Collected data

****

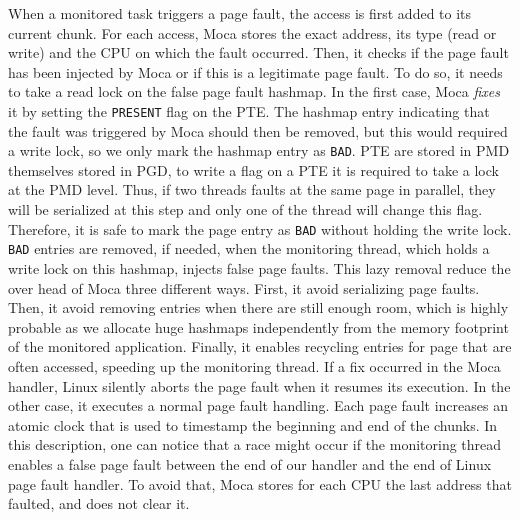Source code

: When a monitored task triggers a page fault, the access is first added to its current chunk.
For each access, \gls{Moca} stores the exact address, its type (read or write) and the CPU on which the fault occurred.
Then, it checks if the page fault has been injected by \gls{Moca} or if this is a legitimate page fault.
To do so, it needs to take a read lock on the false page fault hashmap.
In the first case, \gls{Moca} \emph{fixes} it by setting the \texttt{PRESENT} flag on the \gls{PTE}.
The hashmap entry indicating that the fault was triggered by \gls{Moca} should then be removed, but this would required a write lock, so we only mark the hashmap entry as \texttt{BAD}.
\gls{PTE} are stored in \gls{PMD} themselves stored in \gls{PGD}, to write a flag on a \gls{PTE} it is required to take a lock at the \gls{PMD} level.
Thus, if two threads faults at the same page in parallel, they will be serialized at this step and only one of the thread will change this flag.
Therefore, it is safe to mark the page entry as \texttt{BAD} without holding the write lock.
\texttt{BAD} entries are removed, if needed, when the monitoring thread, which holds a write lock on this hashmap, injects false page faults.
This lazy removal reduce the over head of \gls{Moca} three different ways.
First, it avoid serializing page faults.
Then, it avoid removing entries when there are still enough room, which is highly probable as we allocate huge hashmaps independently from the memory footprint of the monitored application.
Finally, it enables recycling entries for page that are often accessed, speeding up the monitoring thread.
If a fix occurred in the \gls{Moca} handler, Linux silently aborts the page fault when it resumes its execution.
In the other case, it executes a normal page fault handling.
Each page fault increases an atomic clock that is used to timestamp the beginning and end of the chunks.
In this description, one can notice that a race might occur if the monitoring thread enables a false page fault between the end of our handler and the end of Linux page fault handler.
To avoid that, \gls{Moca} stores for each CPU the last address that faulted, and does not clear it.


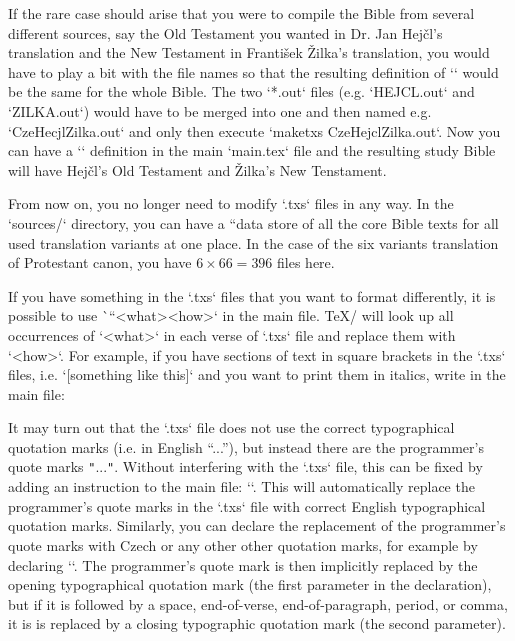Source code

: {If the rare case should arise that you were to compile the Bible from several different sources, say the Old Testament you wanted in Dr. Jan Hejčl's translation and the New Testament in František Žilka's translation, you would have to play a bit with the file names so that the resulting definition of `\tmark` would be the same for the whole Bible. The two `*.out` files (e.g. `HEJCL.out` and `ZILKA.out`) would have to be merged into one and then named e.g. `CzeHecjlZilka.out` and  only then execute `maketxs CzeHejclZilka.out`.  Now you can have a `\def\tmark{HejclZilka}` definition in the main `main.tex` file and 
the resulting study Bible will have Hejčl's Old Testament and Žilka's New Tenstament.




From now on, you no longer need to modify  `.txs` files in any way.
In the `sources/` directory, you can have a “data store of all the core Bible texts for all used translation variants at one place. In the case of the six variants
translation of Protestant canon, you have $6 \times 66=396$ files here.



If you have something in the `.txs` files that you want to format differently, it is 
possible to use \`\cnvtext``{<what>}{<how>}` in the main file. 
\TeX/  will look up all occurrences of `<what>` in each verse of `.txs` file and replace them with `<how>`.
For example, if you have sections of text in square brackets in the `.txs` files, i.e.
`[something like this]` and you want to print them in italics, write in the main file:
\begtt
\cnvtext{[}{\bgroup\it} \cnvtext{]}{\/\egroup}
\endtt

It may turn out that the `.txs` file does not use the correct typographical quotation marks (i.e. in English “...”), but instead there are the programmer's quote marks {\tt"}...{\tt"}. 
Without interfering with the `.txs` file, this can be fixed by adding an instruction to
the main file:
``.
This will automatically replace the programmer's quote marks in the `.txs` file with correct English  typographical quotation marks. 
Similarly, you can declare the replacement of the programmer's quote marks
with Czech or any other other quotation marks, for example by declaring
``.
The programmer's quote mark is then implicitly
replaced by the opening typographical quotation mark (the first parameter in the 
declaration), but if it is followed by a space, end-of-verse, end-of-paragraph, period, 
or comma, it is is replaced by a closing typographic quotation mark (the second 
parameter).

}

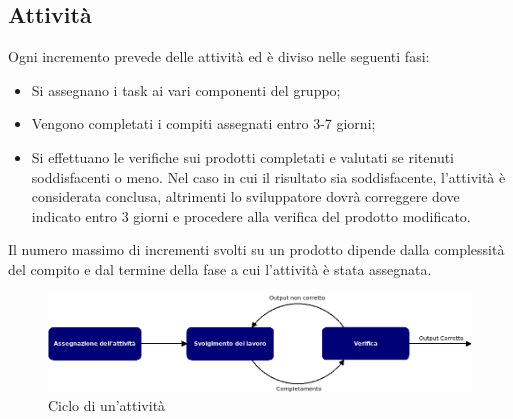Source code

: \subsection{Attività}
Ogni incremento prevede delle attività ed è diviso nelle seguenti fasi:
\begin{itemize}
	\item Si assegnano i task ai vari componenti del gruppo;
	\item Vengono completati i compiti assegnati entro 3-7 giorni;
	\item Si effettuano le verifiche sui prodotti completati e valutati se ritenuti soddisfacenti o meno. Nel caso in cui il risultato sia soddisfacente, l'attività è considerata conclusa, altrimenti lo sviluppatore dovrà correggere dove indicato entro 3 giorni e procedere alla verifica del prodotto modificato.
\end{itemize}
Il numero massimo di incrementi svolti su un prodotto dipende dalla complessità del compito e dal termine della fase a cui l'attività è stata assegnata.

\begin{figure}[h]
	\centering
	\includegraphics[scale=0.45]{images/Model/activity.png}
	\caption{Ciclo di un'attività}
\end{figure}

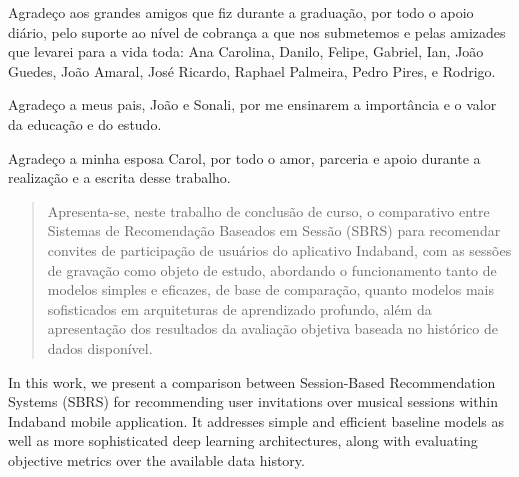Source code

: \documentclass[tcc,numbers]{coppe}
\begin{document}
  Agradeço aos grandes amigos que fiz durante a graduação, por todo o apoio
  diário, pelo suporte ao nível de cobrança a que nos submetemos e pelas
  amizades que levarei para a vida toda: Ana Carolina, Danilo, Felipe, Gabriel,
  Ian, João Guedes, João Amaral, José Ricardo, Raphael Palmeira, Pedro Pires, e
  Rodrigo.

  Agradeço a meus pais, João e Sonali, por me ensinarem a importância e o valor
  da educação e do estudo.

  Agradeço a minha esposa Carol, por todo o amor, parceria e apoio durante a realização
  e a escrita desse trabalho.

  \begin{abstract}

  Apresenta-se, neste trabalho de conclusão de curso, o comparativo entre
 Sistemas de Recomendação Baseados em Sessão (SBRS)  para recomendar convites de
 participação de usuários do aplicativo Indaband, com as sessões de gravação
 como objeto de estudo, abordando o funcionamento tanto de modelos simples e
 eficazes, de base de comparação, quanto modelos mais sofisticados em
 arquiteturas de aprendizado profundo, além da apresentação dos resultados da
 avaliação objetiva baseada no histórico de dados disponível.
  \end{abstract}

  \begin{foreignabstract}

  
  In this work, we present a comparison between Session-Based Recommendation
  Systems (SBRS) for recommending user invitations over musical sessions within
  Indaband mobile application. It addresses simple and efficient baseline models
  as well as more sophisticated deep learning architectures, along with
  evaluating objective metrics over the available data history.

  \end{foreignabstract}

  \tableofcontents
  \listoffigures
  \listoftables
  \printlosymbols
  \printloabbreviations
  \mainmatter
  
\end{document}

****

- What is expected:
Although the records contain pictures, only the text should be copied, exactly as it stands.

- Solution for this exercise:
Source code

: When a monitored task triggers a page fault, the access is first added to its current chunk.
For each access, \gls{Moca} stores the exact address, its type (read or write) and the CPU on which the fault occurred.
Then, it checks if the page fault has been injected by \gls{Moca} or if this is a legitimate page fault.
To do so, it needs to take a read lock on the false page fault hashmap.
In the first case, \gls{Moca} \emph{fixes} it by setting the \texttt{PRESENT} flag on the \gls{PTE}.
The hashmap entry indicating that the fault was triggered by \gls{Moca} should then be removed, but this would required a write lock, so we only mark the hashmap entry as \texttt{BAD}.
\gls{PTE} are stored in \gls{PMD} themselves stored in \gls{PGD}, to write a flag on a \gls{PTE} it is required to take a lock at the \gls{PMD} level.
Thus, if two threads faults at the same page in parallel, they will be serialized at this step and only one of the thread will change this flag.
Therefore, it is safe to mark the page entry as \texttt{BAD} without holding the write lock.
\texttt{BAD} entries are removed, if needed, when the monitoring thread, which holds a write lock on this hashmap, injects false page faults.
This lazy removal reduce the over head of \gls{Moca} three different ways.
First, it avoid serializing page faults.
Then, it avoid removing entries when there are still enough room, which is highly probable as we allocate huge hashmaps independently from the memory footprint of the monitored application.
Finally, it enables recycling entries for page that are often accessed, speeding up the monitoring thread.
If a fix occurred in the \gls{Moca} handler, Linux silently aborts the page fault when it resumes its execution.
In the other case, it executes a normal page fault handling.
Each page fault increases an atomic clock that is used to timestamp the beginning and end of the chunks.
In this description, one can notice that a race might occur if the monitoring thread enables a false page fault between the end of our handler and the end of Linux page fault handler.
To avoid that, \gls{Moca} stores for each CPU the last address that faulted, and does not clear it.


Source code

: {If the rare case should arise that you were to compile the Bible from several different sources, say the Old Testament you wanted in Dr. Jan Hejčl's translation and the New Testament in František Žilka's translation, you would have to play a bit with the file names so that the resulting definition of `\tmark` would be the same for the whole Bible. The two `*.out` files (e.g. `HEJCL.out` and `ZILKA.out`) would have to be merged into one and then named e.g. `CzeHecjlZilka.out` and  only then execute `maketxs CzeHejclZilka.out`.  Now you can have a `\def\tmark{HejclZilka}` definition in the main `main.tex` file and 
the resulting study Bible will have Hejčl's Old Testament and Žilka's New Tenstament.




From now on, you no longer need to modify  `.txs` files in any way.
In the `sources/` directory, you can have a “data store of all the core Bible texts for all used translation variants at one place. In the case of the six variants
translation of Protestant canon, you have $6 \times 66=396$ files here.



If you have something in the `.txs` files that you want to format differently, it is 
possible to use \`\cnvtext``{<what>}{<how>}` in the main file. 
\TeX/  will look up all occurrences of `<what>` in each verse of `.txs` file and replace them with `<how>`.
For example, if you have sections of text in square brackets in the `.txs` files, i.e.
`[something like this]` and you want to print them in italics, write in the main file:
\begtt
\cnvtext{[}{\bgroup\it} \cnvtext{]}{\/\egroup}
\endtt

It may turn out that the `.txs` file does not use the correct typographical quotation marks (i.e. in English “...”), but instead there are the programmer's quote marks {\tt"}...{\tt"}. 
Without interfering with the `.txs` file, this can be fixed by adding an instruction to
the main file:
``.
This will automatically replace the programmer's quote marks in the `.txs` file with correct English  typographical quotation marks. 
Similarly, you can declare the replacement of the programmer's quote marks
with Czech or any other other quotation marks, for example by declaring
``.
The programmer's quote mark is then implicitly
replaced by the opening typographical quotation mark (the first parameter in the 
declaration), but if it is followed by a space, end-of-verse, end-of-paragraph, period, 
or comma, it is is replaced by a closing typographic quotation mark (the second 
parameter).

}

Source code

: \subsection{Attività}
Ogni incremento prevede delle attività ed è diviso nelle seguenti fasi:
\begin{itemize}
	\item Si assegnano i task ai vari componenti del gruppo;
	\item Vengono completati i compiti assegnati entro 3-7 giorni;
	\item Si effettuano le verifiche sui prodotti completati e valutati se ritenuti soddisfacenti o meno. Nel caso in cui il risultato sia soddisfacente, l'attività è considerata conclusa, altrimenti lo sviluppatore dovrà correggere dove indicato entro 3 giorni e procedere alla verifica del prodotto modificato.
\end{itemize}
Il numero massimo di incrementi svolti su un prodotto dipende dalla complessità del compito e dal termine della fase a cui l'attività è stata assegnata.

\begin{figure}[h]
	\centering
	\includegraphics[scale=0.45]{images/Model/activity.png}
	\caption{Ciclo di un'attività}
\end{figure}

Source code

: \documentclass[tcc,numbers]{coppe}
\begin{document}
  Agradeço aos grandes amigos que fiz durante a graduação, por todo o apoio
  diário, pelo suporte ao nível de cobrança a que nos submetemos e pelas
  amizades que levarei para a vida toda: Ana Carolina, Danilo, Felipe, Gabriel,
  Ian, João Guedes, João Amaral, José Ricardo, Raphael Palmeira, Pedro Pires, e
  Rodrigo.

  Agradeço a meus pais, João e Sonali, por me ensinarem a importância e o valor
  da educação e do estudo.

  Agradeço a minha esposa Carol, por todo o amor, parceria e apoio durante a realização
  e a escrita desse trabalho.

  \begin{abstract}

  Apresenta-se, neste trabalho de conclusão de curso, o comparativo entre
 Sistemas de Recomendação Baseados em Sessão (SBRS)  para recomendar convites de
 participação de usuários do aplicativo Indaband, com as sessões de gravação
 como objeto de estudo, abordando o funcionamento tanto de modelos simples e
 eficazes, de base de comparação, quanto modelos mais sofisticados em
 arquiteturas de aprendizado profundo, além da apresentação dos resultados da
 avaliação objetiva baseada no histórico de dados disponível.
  \end{abstract}

  \begin{foreignabstract}

  
  In this work, we present a comparison between Session-Based Recommendation
  Systems (SBRS) for recommending user invitations over musical sessions within
  Indaband mobile application. It addresses simple and efficient baseline models
  as well as more sophisticated deep learning architectures, along with
  evaluating objective metrics over the available data history.

  \end{foreignabstract}

  \tableofcontents
  \listoffigures
  \listoftables
  \printlosymbols
  \printloabbreviations
  \mainmatter
  
\end{document}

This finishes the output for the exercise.